Clogged traffic. “Ordinarily, I prefer the left lane around here. But right now, there are a lot of cars stopping to make left turns across traffic, and I’m more concerned about being cut off than about the traffic entering from the right, so I’m carefully occupying the right lane. I’m occupying the left third of this lane to protect it from left-lane “drift-ins,” and to maximize my distance from side-street threats.”
At a red light. “I prefer to time myself to arrive at intersections when the light is green so I don’t have to stop and become a target. And when I do have to stop, I try to be at the front of the line with a car stopped safely behind me as a shield. This time, neither of those were possible. I inspected the stopped traffic as I approached and changed lanes because I realized I would be easier to see behind this white car than behind that dark-coloured cube-van in the other lane. I’m watching my mirrors intently to ensure that car coming up behind me is going to stop, and I’ve left a couple of bike lengths in front of me so I have room to move if I feel threatened.”
Side activity. “That guy on the sidewalk ahead looks like he just left that pub, and is looking for a cab.
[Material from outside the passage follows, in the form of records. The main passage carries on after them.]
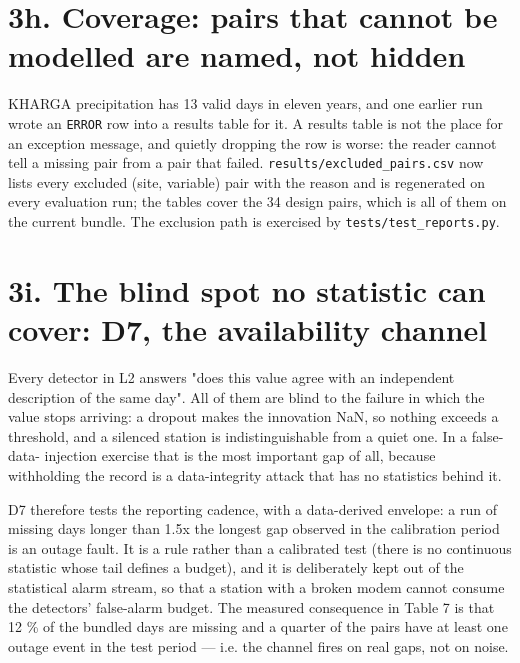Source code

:\documentclass[10pt,a4paper]{article}
\begin{document}
\section*{3h. Coverage: pairs that cannot be modelled are named, not hidden}
KHARGA precipitation has 13 valid days in eleven years, and one earlier run wrote an \texttt{ERROR} row into a results table for it. A results table is not the place for an exception message, and quietly dropping the row is worse: the reader cannot tell a missing pair from a pair that failed. \texttt{results/\allowbreak{}excluded\_\allowbreak{}pairs.csv} now lists every excluded (site, variable) pair with the reason and is regenerated on every evaluation run; the tables cover the 34 design pairs, which is all of them on the current bundle. The exclusion path is exercised by \texttt{tests/\allowbreak{}test\_\allowbreak{}reports.py}.

\section*{3i. The blind spot no statistic can cover: D7, the availability channel}
Every detector in L2 answers "does this value agree with an independent description of the same day".  All of them are blind to the failure in which the value stops arriving: a dropout makes the innovation NaN, so nothing exceeds a threshold, and a silenced station is indistinguishable from a quiet one.  In a false-\allowbreak{}data-\allowbreak{} injection exercise that is the most important gap of all, because withholding the record is a data-\allowbreak{}integrity attack that has no statistics behind it.

D7 therefore tests the reporting cadence, with a data-\allowbreak{}derived envelope: a run of missing days longer than 1.5x the longest gap observed in the calibration period is an outage fault.  It is a rule rather than a calibrated test (there is no continuous statistic whose tail defines a budget), and it is deliberately kept out of the statistical alarm stream, so that a station with a broken modem cannot consume the detectors' false-\allowbreak{}alarm budget.  The measured consequence in Table 7 is that 12 \% of the bundled days are missing and a quarter of the pairs have at least one outage event in the test period — i.e. the channel fires on real gaps, not on noise.
\end{document}

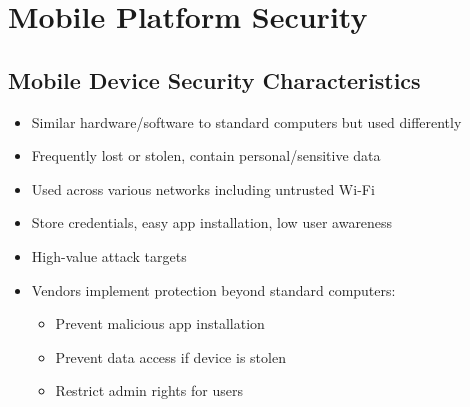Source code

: \section{Mobile Platform Security}



\subsection{Mobile Device Security Characteristics}
{
\begin{itemize}[noitemsep]
  \item Similar hardware/software to standard computers but used differently
  \item Frequently lost or stolen, contain personal/sensitive data
  \item Used across various networks including untrusted Wi-Fi
  \item Store credentials, easy app installation, low user awareness
  \item High-value attack targets
  \item Vendors implement protection beyond standard computers:
  \begin{itemize}[noitemsep]
    \item Prevent malicious app installation
    \item Prevent data access if device is stolen
    \item Restrict admin rights for users
  \end{itemize}
  \end{itemize}
}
Is that a cab in the oncoming lane? I’m watching closely to see what is going to happen here: will that cab U-turn in front of me, or is that pedestrian likely to run into the street? I can’t think of a safe lane position until I have more information, so I’m going to stay where I am but slow down and remain alert.”
Even the above examples should not be taken as a prescription for where you must always be or what you must always do. The point is that you should not be driving “on auto-pilot.” Instead, you should remain an active participant in the situation, continually adjusting to minimize threats and maximize options for your safety.